* [WHAT YOU HAVE TO DO] Drop every picture. Return the rest of the entries exactly.

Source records
⁂

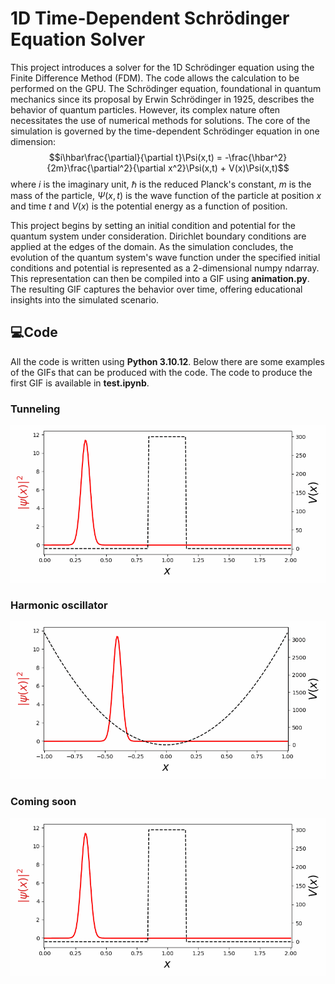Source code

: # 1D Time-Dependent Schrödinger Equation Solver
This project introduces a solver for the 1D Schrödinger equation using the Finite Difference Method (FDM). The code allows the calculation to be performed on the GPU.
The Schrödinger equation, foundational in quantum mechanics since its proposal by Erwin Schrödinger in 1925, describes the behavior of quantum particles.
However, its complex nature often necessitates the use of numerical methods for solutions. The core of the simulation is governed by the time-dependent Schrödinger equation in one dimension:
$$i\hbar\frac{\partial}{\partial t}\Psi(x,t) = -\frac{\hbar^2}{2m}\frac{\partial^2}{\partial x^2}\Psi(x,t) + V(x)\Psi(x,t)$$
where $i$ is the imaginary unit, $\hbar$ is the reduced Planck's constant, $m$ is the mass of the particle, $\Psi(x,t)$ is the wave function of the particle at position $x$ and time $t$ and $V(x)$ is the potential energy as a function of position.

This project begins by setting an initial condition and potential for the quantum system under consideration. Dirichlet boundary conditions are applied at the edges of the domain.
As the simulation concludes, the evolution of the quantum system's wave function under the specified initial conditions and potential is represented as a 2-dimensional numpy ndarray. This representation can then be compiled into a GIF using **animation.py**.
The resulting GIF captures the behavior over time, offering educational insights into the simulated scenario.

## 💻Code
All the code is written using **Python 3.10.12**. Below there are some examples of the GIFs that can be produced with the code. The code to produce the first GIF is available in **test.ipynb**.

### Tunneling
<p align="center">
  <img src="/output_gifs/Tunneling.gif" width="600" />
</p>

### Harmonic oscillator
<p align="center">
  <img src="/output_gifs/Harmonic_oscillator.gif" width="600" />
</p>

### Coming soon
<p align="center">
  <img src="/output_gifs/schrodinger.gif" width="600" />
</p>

⁂

* [TASK RESPONSE]
Source code

: # 1D Time-Dependent Schrödinger Equation Solver
This project introduces a solver for the 1D Schrödinger equation using the Finite Difference Method (FDM). The code allows the calculation to be performed on the GPU.
The Schrödinger equation, foundational in quantum mechanics since its proposal by Erwin Schrödinger in 1925, describes the behavior of quantum particles.
However, its complex nature often necessitates the use of numerical methods for solutions. The core of the simulation is governed by the time-dependent Schrödinger equation in one dimension:
$$i\hbar\frac{\partial}{\partial t}\Psi(x,t) = -\frac{\hbar^2}{2m}\frac{\partial^2}{\partial x^2}\Psi(x,t) + V(x)\Psi(x,t)$$
where $i$ is the imaginary unit, $\hbar$ is the reduced Planck's constant, $m$ is the mass of the particle, $\Psi(x,t)$ is the wave function of the particle at position $x$ and time $t$ and $V(x)$ is the potential energy as a function of position.

This project begins by setting an initial condition and potential for the quantum system under consideration. Dirichlet boundary conditions are applied at the edges of the domain.
As the simulation concludes, the evolution of the quantum system's wave function under the specified initial conditions and potential is represented as a 2-dimensional numpy ndarray. This representation can then be compiled into a GIF using **animation.py**.
The resulting GIF captures the behavior over time, offering educational insights into the simulated scenario.

## 💻Code
All the code is written using **Python 3.10.12**. Below there are some examples of the GIFs that can be produced with the code. The code to produce the first GIF is available in **test.ipynb**.

### Tunneling
<p align="center">
  <img src="/output_gifs/Tunneling.gif" width="600" />
</p>

### Harmonic oscillator
<p align="center">
  <img src="/output_gifs/Harmonic_oscillator.gif" width="600" />
</p>

### Coming soon
<p align="center">
  <img src="/output_gifs/schrodinger.gif" width="600" />
</p>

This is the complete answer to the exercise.